C&C Group acquired Matthew Clark and Bibendum three years ago from previous owners Coviviality, which went into administration in 2018, with the deal being completed less than 12 hours after C&C announced interest.
In a trading update last month (September), C&C reported “a strong return to trading” for the 2022 financial year.
It stated for the last five weeks for the first half of the 2022 financial year, the company served 90% of distribution points in August 2021 compared to August 2019.
Operating profit was expected to be at €16m (£13.5m), compared to a loss of €12m (£10m) in the first half of the 2021 financial year and a profit of €66m (£56m) in the first half of the 2020 financial year.
The price increase from Matthew Clark and Bibendum comes as the British Institute of Innkeeping (BII) chief executive Steve Alton warned pub’s recovery was under threat as supply chain issues escalate, in a column he wrote for The Morning Advertiser last month (September).

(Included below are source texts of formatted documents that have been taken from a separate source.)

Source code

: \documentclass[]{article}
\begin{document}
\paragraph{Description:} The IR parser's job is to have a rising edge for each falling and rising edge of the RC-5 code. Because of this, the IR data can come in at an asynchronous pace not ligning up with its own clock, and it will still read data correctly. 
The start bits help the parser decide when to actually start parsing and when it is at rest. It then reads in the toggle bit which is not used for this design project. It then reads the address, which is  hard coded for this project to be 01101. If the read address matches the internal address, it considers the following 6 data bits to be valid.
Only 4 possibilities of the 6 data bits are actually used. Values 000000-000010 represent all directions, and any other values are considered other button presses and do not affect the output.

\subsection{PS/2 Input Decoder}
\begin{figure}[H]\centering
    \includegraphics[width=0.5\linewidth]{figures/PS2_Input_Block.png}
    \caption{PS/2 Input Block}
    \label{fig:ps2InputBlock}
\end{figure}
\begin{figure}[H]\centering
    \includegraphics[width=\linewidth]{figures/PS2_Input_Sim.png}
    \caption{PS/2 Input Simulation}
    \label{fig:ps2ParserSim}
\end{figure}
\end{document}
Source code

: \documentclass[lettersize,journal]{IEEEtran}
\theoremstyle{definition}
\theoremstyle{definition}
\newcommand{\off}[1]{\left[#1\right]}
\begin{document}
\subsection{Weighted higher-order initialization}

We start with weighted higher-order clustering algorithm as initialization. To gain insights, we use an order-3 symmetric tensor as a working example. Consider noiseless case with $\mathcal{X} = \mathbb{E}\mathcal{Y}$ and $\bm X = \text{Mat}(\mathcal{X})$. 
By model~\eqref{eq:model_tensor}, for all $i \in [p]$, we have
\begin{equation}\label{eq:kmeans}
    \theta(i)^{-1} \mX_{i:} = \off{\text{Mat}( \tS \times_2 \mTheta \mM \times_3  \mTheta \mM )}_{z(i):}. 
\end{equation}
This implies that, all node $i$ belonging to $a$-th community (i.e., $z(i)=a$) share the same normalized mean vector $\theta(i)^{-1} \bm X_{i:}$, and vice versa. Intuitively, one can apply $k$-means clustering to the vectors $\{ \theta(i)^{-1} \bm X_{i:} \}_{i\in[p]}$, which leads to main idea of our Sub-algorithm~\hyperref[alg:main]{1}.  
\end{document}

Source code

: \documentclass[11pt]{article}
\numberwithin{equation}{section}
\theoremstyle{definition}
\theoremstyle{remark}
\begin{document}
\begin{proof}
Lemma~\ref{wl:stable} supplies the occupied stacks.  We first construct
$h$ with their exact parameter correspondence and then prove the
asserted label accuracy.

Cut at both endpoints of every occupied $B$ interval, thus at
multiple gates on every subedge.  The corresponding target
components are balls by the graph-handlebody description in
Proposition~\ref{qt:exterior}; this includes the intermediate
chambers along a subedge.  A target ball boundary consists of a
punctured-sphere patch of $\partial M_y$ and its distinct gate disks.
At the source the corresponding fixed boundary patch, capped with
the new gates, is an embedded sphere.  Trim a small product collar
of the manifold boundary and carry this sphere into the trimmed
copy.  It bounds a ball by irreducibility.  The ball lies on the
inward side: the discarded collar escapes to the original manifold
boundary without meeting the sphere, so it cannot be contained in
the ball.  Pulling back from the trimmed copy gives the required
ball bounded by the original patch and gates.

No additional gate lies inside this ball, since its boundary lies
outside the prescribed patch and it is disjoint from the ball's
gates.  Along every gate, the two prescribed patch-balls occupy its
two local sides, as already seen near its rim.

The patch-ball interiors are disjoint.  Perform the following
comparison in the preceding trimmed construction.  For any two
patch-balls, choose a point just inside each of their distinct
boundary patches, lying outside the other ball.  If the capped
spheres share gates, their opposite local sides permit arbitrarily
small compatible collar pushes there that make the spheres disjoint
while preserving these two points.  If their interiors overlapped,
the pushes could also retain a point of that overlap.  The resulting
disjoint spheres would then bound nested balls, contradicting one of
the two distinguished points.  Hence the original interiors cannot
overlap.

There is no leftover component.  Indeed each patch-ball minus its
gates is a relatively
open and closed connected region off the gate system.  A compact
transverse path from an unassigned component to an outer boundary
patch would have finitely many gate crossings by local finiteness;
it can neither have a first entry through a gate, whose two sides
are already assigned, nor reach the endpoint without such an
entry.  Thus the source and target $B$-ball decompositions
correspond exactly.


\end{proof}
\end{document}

Drinks supply difficulties
He said: “The supply chain issues are generating multiple challenges for our members. Some 72% have run out of core lines in their food and drink offering, leading to extensive menu changes and 66% have also seen significant price increases. One in four have seen that the lack of choice for customers has led directly to reduced levels of trade.
“Cost rises are impacting the majority of pubs with two out of three seeing over 10% increases in food costs and one in three seeing over 10% increases in drinks costs.
“In addition, 47% are having difficulties getting drinks supplies to meet customer demand and 27% do not have enough food supplies.”